Indeed, the choices we make that appear small are actually quite consequential if you believe, as I do, that everything is connected to everything else.
So when Jessie let the team at Healthy Democracy know that she was leaving the organization to pursue a law degree, I gave myself about five minutes to grieve the loss of a key staff member to a small but increasingly influential organization that itself is in continued motion and transition.
Mind you, a lot of grieving got compacted in that five minutes when I surveyed the impending loss: Jessie’s incalculably valuable contributions to the further improvement and codification of the Citizens’ Initiative Review and its Key Quality Elements. The professional support she expertly delivered to multiple CIRs held in four different states over the past year and the respect and trust she earned from our in-state partners. Her creativity both in thinking about ways to spread the CIR to other states and jurisdictions and in thinking expansively about other program innovations that would support and advance the Healthy Democracy mission. Her careful maintenance of Healthy Democracy’s social media feeds as credible and scrupulously non-partisan. And that’s not to mention her almost-freakish facility with Canva, the design tool used for the majority of Healthy Democracy’s Twitter and Facebook posts.
These are things that might seem technical in nature and thus replaceable, but that is far from the truth – because what Jessie also has brought to all of this work is a profound integrity, an alignment of inner values and outer behavior that is so vital to Healthy Democracy’s mission. An integrity that will no doubt also inform her engagement with whatever area of law she chooses to pursue. To put it bluntly: integrity is not a characteristic that I always find in abundance these days.

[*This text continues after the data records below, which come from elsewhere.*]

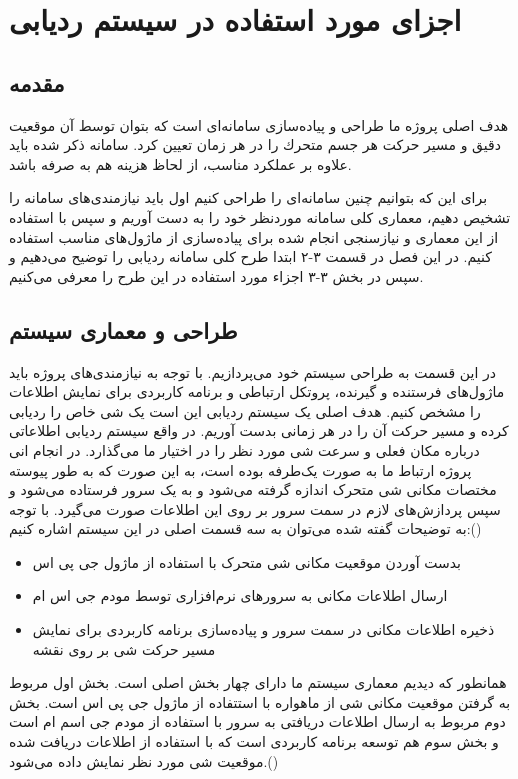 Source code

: \chapter{اجزای مورد استفاده در سیستم ردیابی}

\section{مقدمه}
هدف اصلی پروژه ما طراحی و پياده‌سازی سامانه‌ای است كه بتوان توسط آن موقعيت دقيق و مسير حركت هر جسم متحرك را در هر زمان تعيين كرد. سامانه ذکر شده باید علاوه بر عملکرد مناسب، از لحاظ هزینه هم به صرفه باشد.


برای این که بتوانیم چنین سامانه‌ای را طراحی کنیم اول باید نیازمندی‌های سامانه را تشخیص دهیم، معماری کلی سامانه موردنظر خود را به دست آوریم و سپس با استفاده از این معماری و نیازسنجی انجام شده برای پیاده‌سازی از ماژول‌های مناسب استفاده کنیم. در این فصل در قسمت ۳-۲ ابتدا طرح کلی سامانه ردیابی را توضیح می‌دهیم و سپس در بخش ۳-۳ اجزاء مورد استفاده در این طرح را معرفی می‌کنیم.
\section{طراحی و معماری سیستم}
در این قسمت به طراحی سیستم خود می‌پردازیم. با توجه به نیازمندی‌های پروژه باید ماژول‌های فرستنده و گیرنده، پروتکل ارتباطی و برنامه کاربردی برای نمایش اطلاعات را مشخص کنیم.
هدف اصلی یک سیستم ردیابی این است یک شی خاص را ردیابی کرده و مسیر حرکت آن را در هر زمانی بدست آوریم. در واقع سیستم ردیابی اطلاعاتی درباره مکان فعلی و سرعت شی مورد نظر را در اختیار ما می‌گذارد. در انجام انی پروژه ارتباط ما به صورت یک‌طرفه بوده است، به این صورت که به طور پیوسته مختصات مکانی شی متحرک اندازه گرفته می‌شود و به یک سرور فرستاده می‌شود و سپس پردازش‌های لازم در سمت سرور بر روی این اطلاعات صورت می‌گیرد. با توجه به توضیحات گفته شده می‌توان به سه قسمت اصلی در این سیستم اشاره کنیم:()
\begin{itemize}
	\item
بدست آوردن موقعیت مکانی شی متحرک با استفاده از ماژول جی پی اس
	\item
	ارسال اطلاعات مکانی به سرورهای نرم‌افزاری توسط مودم جی اس ام
	\item
	ذخیره اطلاعات مکانی در سمت سرور و پیاده‌سازی برنامه کاربردی برای نمایش مسیر حرکت شی بر روی نقشه
\end{itemize} 
همانطور که دیدیم معماری سیستم ما دارای چهار بخش اصلی است. بخش اول مربوط به گرفتن موقعیت مکانی شی از ماهواره با استتفاده از ماژول جی پی اس است. بخش دوم مربوط به ارسال اطلاعات دریافتی به سرور با استفاده از مودم جی اسم ام است و بخش سوم هم توسعه برنامه کاربردی است که با استفاده از اطلاعات دریافت شده موقعیت شی مورد نظر نمایش داده می‌شود.()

Thus, after my five minute submersion in abject self-pity, my next reaction to the news of Jessie’s departure was simply: You go, girl. I applaud, support, and uplift in any way possible Jessie’s path to take her place in a new power structure in this country’s essential web of democratic institutions. It is a place where she stands to have enormous impact and where she will continue to carry her singular commitment to justice and fairness – with integrity and intelligence and of course with her trademark joy and compassion.
It is a conflicted place to be in, for sure – to feel sorrow at saying farewell to a treasured colleague but to eagerly await news of this next chapter in a life that has already impacted so many people in so many ways. I am reminded of a Marge Piercy poem, “To Have Without Holding” – in that title is the paradox we now face. We will always have the influence of Jessie’s time with us, and we know that her influence stands its best chance of being fully realized once she leaves us for a larger stage, where her talents can be applied to the very systems and structures that Healthy Democracy works to improve.
So it is with profound gratitude that we commend Jessie to her new life in Virginia, and look forward to regular dispatches from none other than Thomas Jefferson’s original “academical village.”
As Thomas Jefferson likely never said in 1819 when UVA law school was founded – but almost certainly would have if he knew Jessie: You go, girl!